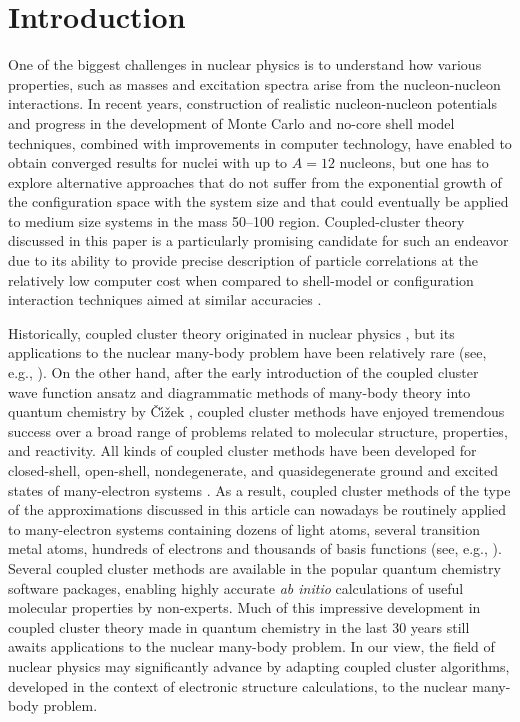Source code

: \documentclass[epj]{svjour}
\begin{document}
\section{Introduction}
\label{section:1}
One of the biggest challenges in nuclear physics
is to understand how various properties, such as
masses and excitation spectra
arise from the nucleon-nucleon interactions.
In recent years, construction of realistic nucleon-nucleon
potentials and progress in the development of
Monte Carlo \cite{pieper02} and no-core shell model
\cite{navratil02} techniques, combined with improvements in computer
technology, have enabled to obtain converged results for nuclei with up
to $A=12$ nucleons, but one has to explore alternative approaches
that do not suffer from the exponential growth
of the configuration space with the system size and
that could eventually be applied to medium size systems in the
mass 50--100 region. Coupled-cluster theory \cite{coester,cizek} discussed in this paper
is a particularly promising candidate for such an endeavor
due to its ability to provide precise description
of particle correlations at the relatively low computer cost
when compared to shell-model or configuration interaction techniques aimed at
similar accuracies \cite{chem_rev,piecuch02}.

Historically, coupled cluster theory originated in nuclear physics
\cite{coester}, but its applications to the
nuclear many-body problem have been relatively rare
(see, e.g., \cite{kum78}). On the other hand,
after the early introduction of the coupled cluster wave function ansatz
and diagrammatic methods of many-body theory
into quantum chemistry by \v{C}\'{\i}\v{z}ek \cite{cizek},
coupled cluster methods have enjoyed tremendous success over a broad range of
problems related to molecular structure, properties, and reactivity.
All kinds of
coupled cluster methods have been developed for closed-shell, open-shell,
nondegenerate, and quasidegenerate ground and excited states
of many-electron systems \cite{chem_rev,piecuch02}. As a result,
coupled cluster methods of the type of
the approximations discussed in this
article can nowadays be routinely
applied to many-electron systems containing dozens of light atoms,
several transition metal atoms,
hundreds of electrons and thousands of basis functions
(see, e.g., \cite{PPschutz2002}).
Several coupled cluster methods are available in the
popular quantum chemistry software packages, enabling highly accurate
{\it ab initio} calculations of useful molecular properties by non-experts.
Much of this impressive development in coupled cluster
theory made in quantum chemistry in
the last 30 years still awaits applications to the nuclear many-body problem.
In our view, the field of nuclear physics may significantly advance
by adapting coupled cluster algorithms, developed in the context of
electronic structure calculations, to the nuclear many-body problem.
\end{document}
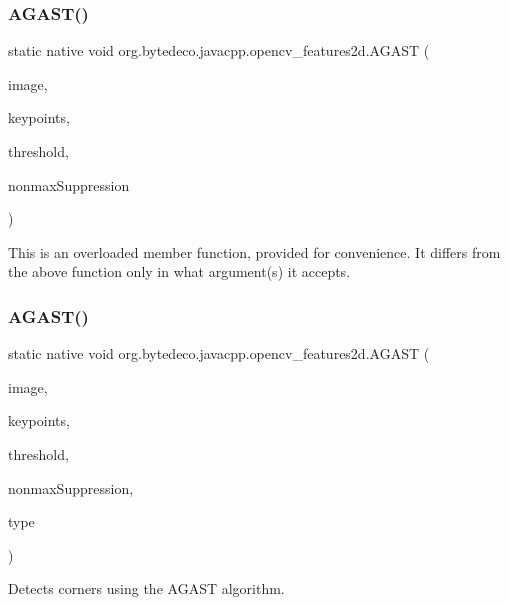 \subsubsection{\texorpdfstring{A\+G\+A\+S\+T()}{AGAST()}\hspace{0.1cm}{\footnotesize\ttfamily [1/2]}}
{\footnotesize\ttfamily static native void org.\+bytedeco.\+javacpp.\+opencv\+\_\+features2d.\+A\+G\+A\+ST (\begin{DoxyParamCaption}\item[{@By\+Val Mat}]{image,  }\item[{@By\+Ref Key\+Point\+Vector}]{keypoints,  }\item[{int}]{threshold,  }\item[{@Cast(\char`\"{}bool\char`\"{}) boolean}]{nonmax\+Suppression }\end{DoxyParamCaption})\hspace{0.3cm}{\ttfamily [static]}}

This is an overloaded member function, provided for convenience. It differs from the above function only in what argument(s) it accepts. \mbox{\label{group__features2d__main_ga2126ee1b1b70316ae0fd6ffb3d2d51bc}} 
\subsubsection{\texorpdfstring{A\+G\+A\+S\+T()}{AGAST()}\hspace{0.1cm}{\footnotesize\ttfamily [2/2]}}
{\footnotesize\ttfamily static native void org.\+bytedeco.\+javacpp.\+opencv\+\_\+features2d.\+A\+G\+A\+ST (\begin{DoxyParamCaption}\item[{@By\+Val Mat}]{image,  }\item[{@By\+Ref Key\+Point\+Vector}]{keypoints,  }\item[{int}]{threshold,  }\item[{@Cast(\char`\"{}bool\char`\"{}) boolean}]{nonmax\+Suppression,  }\item[{int}]{type }\end{DoxyParamCaption})\hspace{0.3cm}{\ttfamily [static]}}



Detects corners using the A\+G\+A\+ST algorithm. 


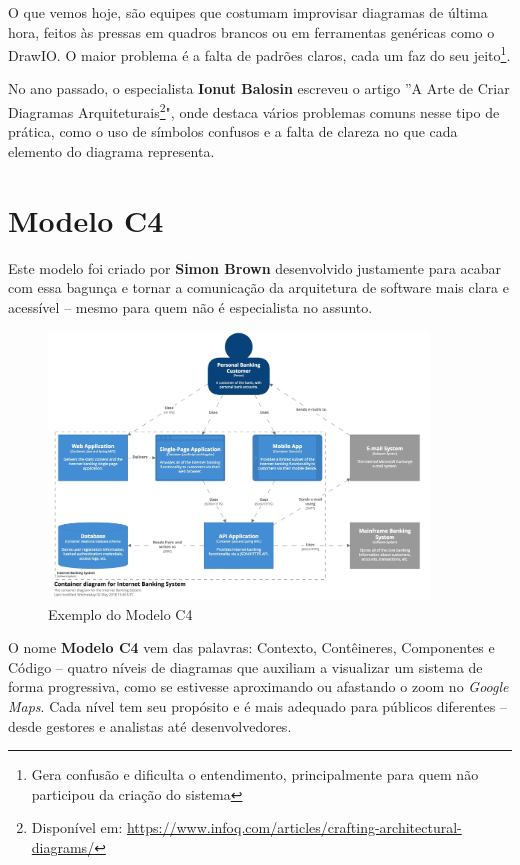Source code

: \documentclass[a4paper,11pt]{article}
\begin{document}
O que vemos hoje, são equipes que costumam improvisar diagramas de última hora, feitos às pressas em quadros brancos ou em ferramentas genéricas como o DrawIO\cite{drawio}. O maior problema é a falta de padrões claros, cada um faz do seu jeito\footnote{Gera confusão e dificulta o entendimento, principalmente para quem não participou da criação do sistema}.

No ano passado, o especialista \textbf{Ionut Balosin} escreveu o artigo ”A Arte de Criar Diagramas Arquiteturais\footnote{Disponível em: \url{https://www.infoq.com/articles/crafting-architectural-diagrams/}}", onde destaca vários problemas comuns nesse tipo de prática, como o uso de símbolos confusos e a falta de clareza no que cada elemento do diagrama representa.

\section{Modelo C4}
Este modelo foi criado por \textbf{Simon Brown} desenvolvido justamente para acabar com essa bagunça e tornar a comunicação da arquitetura de software mais clara e acessível -- mesmo para quem não é especialista no assunto.

\begin{figure}[!htb]
	\centering
	\includegraphics[width=0.9\textwidth]{imagens/ModeloC4}
	\caption{Exemplo do Modelo C4}
\end{figure}

O nome \textbf{Modelo C4} vem das palavras: Contexto, Contêineres, Componentes e Código -- quatro níveis de diagramas que auxiliam a visualizar um sistema de forma progressiva, como se estivesse aproximando ou afastando o zoom no \textit{Google Maps}. Cada nível tem seu propósito e é mais adequado para públicos diferentes – desde gestores e analistas até desenvolvedores.
\end{document}
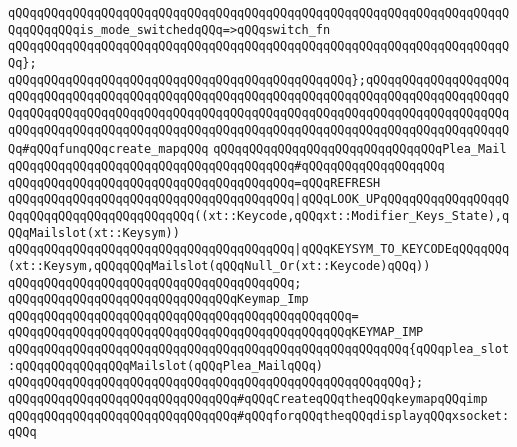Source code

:\verb|qQQqqQQqqQQqqQQqqQQqqQQqqQQqqQQqqQQqqQQqqQQqqQQqqQQqqQQqqQQqqQQqqQQqqQQqqQQqqQQqis_mode_switchedqQQq=>qQQqswitch_fn|\newline
\verb|qQQqqQQqqQQqqQQqqQQqqQQqqQQqqQQqqQQqqQQqqQQqqQQqqQQqqQQqqQQqqQQqqQQqqQQq};|\newline
\verb|qQQqqQQqqQQqqQQqqQQqqQQqqQQqqQQqqQQqqQQqqQQqqQQq};qQQqqQQqqQQqqQQqqQQqqQQqqQQqqQQqqQQqqQQqqQQqqQQqqQQqqQQqqQQqqQQqqQQqqQQqqQQqqQQqqQQqqQQqqQQqqQQqqQQqqQQqqQQqqQQqqQQqqQQqqQQqqQQqqQQqqQQqqQQqqQQqqQQqqQQqqQQqqQQqqQQqqQQqqQQqqQQqqQQqqQQqqQQqqQQqqQQqqQQqqQQqqQQqqQQqqQQqqQQqqQQqqQQqqQQq#qQQqfunqQQqcreate_mapqQQq|\newline
\newline
\newline
\verb|qQQqqQQqqQQqqQQqqQQqqQQqqQQqqQQqPlea_Mail|\newline
\verb|qQQqqQQqqQQqqQQqqQQqqQQqqQQqqQQqqQQqqQQq#qQQqqQQqqQQqqQQqqQQq|\newline
\verb|qQQqqQQqqQQqqQQqqQQqqQQqqQQqqQQqqQQqqQQq=qQQqREFRESH|\newline
\verb|qQQqqQQqqQQqqQQqqQQqqQQqqQQqqQQqqQQqqQQq|\verb#|qQQqLOOK_UPqQQqqQQqqQQqqQQqqQQqqQQqqQQqqQQqqQQqqQQqqQQq((xt::Keycode,qQQqxt::Modifier_Keys_State),qQQqMailslot(xt::Keysym))#\newline
\verb|qQQqqQQqqQQqqQQqqQQqqQQqqQQqqQQqqQQqqQQq|\verb#|qQQqKEYSYM_TO_KEYCODEqQQqqQQq(xt::Keysym,qQQqqQQqMailslot(qQQqNull_Or(xt::Keycode)qQQq))#\newline
\verb|qQQqqQQqqQQqqQQqqQQqqQQqqQQqqQQqqQQqqQQq;|\newline
\newline
\newline
\verb|qQQqqQQqqQQqqQQqqQQqqQQqqQQqqQQqKeymap_Imp|\newline
\verb|qQQqqQQqqQQqqQQqqQQqqQQqqQQqqQQqqQQqqQQqqQQqqQQq=|\newline
\verb|qQQqqQQqqQQqqQQqqQQqqQQqqQQqqQQqqQQqqQQqqQQqqQQqKEYMAP_IMP|\newline
\verb|qQQqqQQqqQQqqQQqqQQqqQQqqQQqqQQqqQQqqQQqqQQqqQQqqQQqqQQq{qQQqplea_slot:qQQqqQQqqQQqqQQqMailslot(qQQqPlea_MailqQQq)|\newline
\verb|qQQqqQQqqQQqqQQqqQQqqQQqqQQqqQQqqQQqqQQqqQQqqQQqqQQqqQQq};|\newline
\newline
\newline
\verb|qQQqqQQqqQQqqQQqqQQqqQQqqQQqqQQq#qQQqCreateqQQqtheqQQqkeymapqQQqimp|\newline
\verb|qQQqqQQqqQQqqQQqqQQqqQQqqQQqqQQq#qQQqforqQQqtheqQQqdisplayqQQqxsocket:qQQq|\newline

══════════

■ How to complete this task
When you reach the line holding "arise from the nucleon-nucleon interactions." in the records above, begin reproducing exactly, stop after the line holding "coupled cluster methods have been", and output nothing else.

■ Written solution
arise from the nucleon-nucleon interactions.
In recent years, construction of realistic nucleon-nucleon
potentials and progress in the development of
Monte Carlo \cite{pieper02} and no-core shell model
\cite{navratil02} techniques, combined with improvements in computer
technology, have enabled to obtain converged results for nuclei with up
to $A=12$ nucleons, but one has to explore alternative approaches
that do not suffer from the exponential growth
of the configuration space with the system size and
that could eventually be applied to medium size systems in the
mass 50--100 region. Coupled-cluster theory \cite{coester,cizek} discussed in this paper
is a particularly promising candidate for such an endeavor
due to its ability to provide precise description
of particle correlations at the relatively low computer cost
when compared to shell-model or configuration interaction techniques aimed at
similar accuracies \cite{chem_rev,piecuch02}.

Historically, coupled cluster theory originated in nuclear physics
\cite{coester}, but its applications to the
nuclear many-body problem have been relatively rare
(see, e.g., \cite{kum78}). On the other hand,
after the early introduction of the coupled cluster wave function ansatz
and diagrammatic methods of many-body theory
into quantum chemistry by \v{C}\'{\i}\v{z}ek \cite{cizek},
coupled cluster methods have enjoyed tremendous success over a broad range of
problems related to molecular structure, properties, and reactivity.
All kinds of
coupled cluster methods have been developed for closed-shell, open-shell,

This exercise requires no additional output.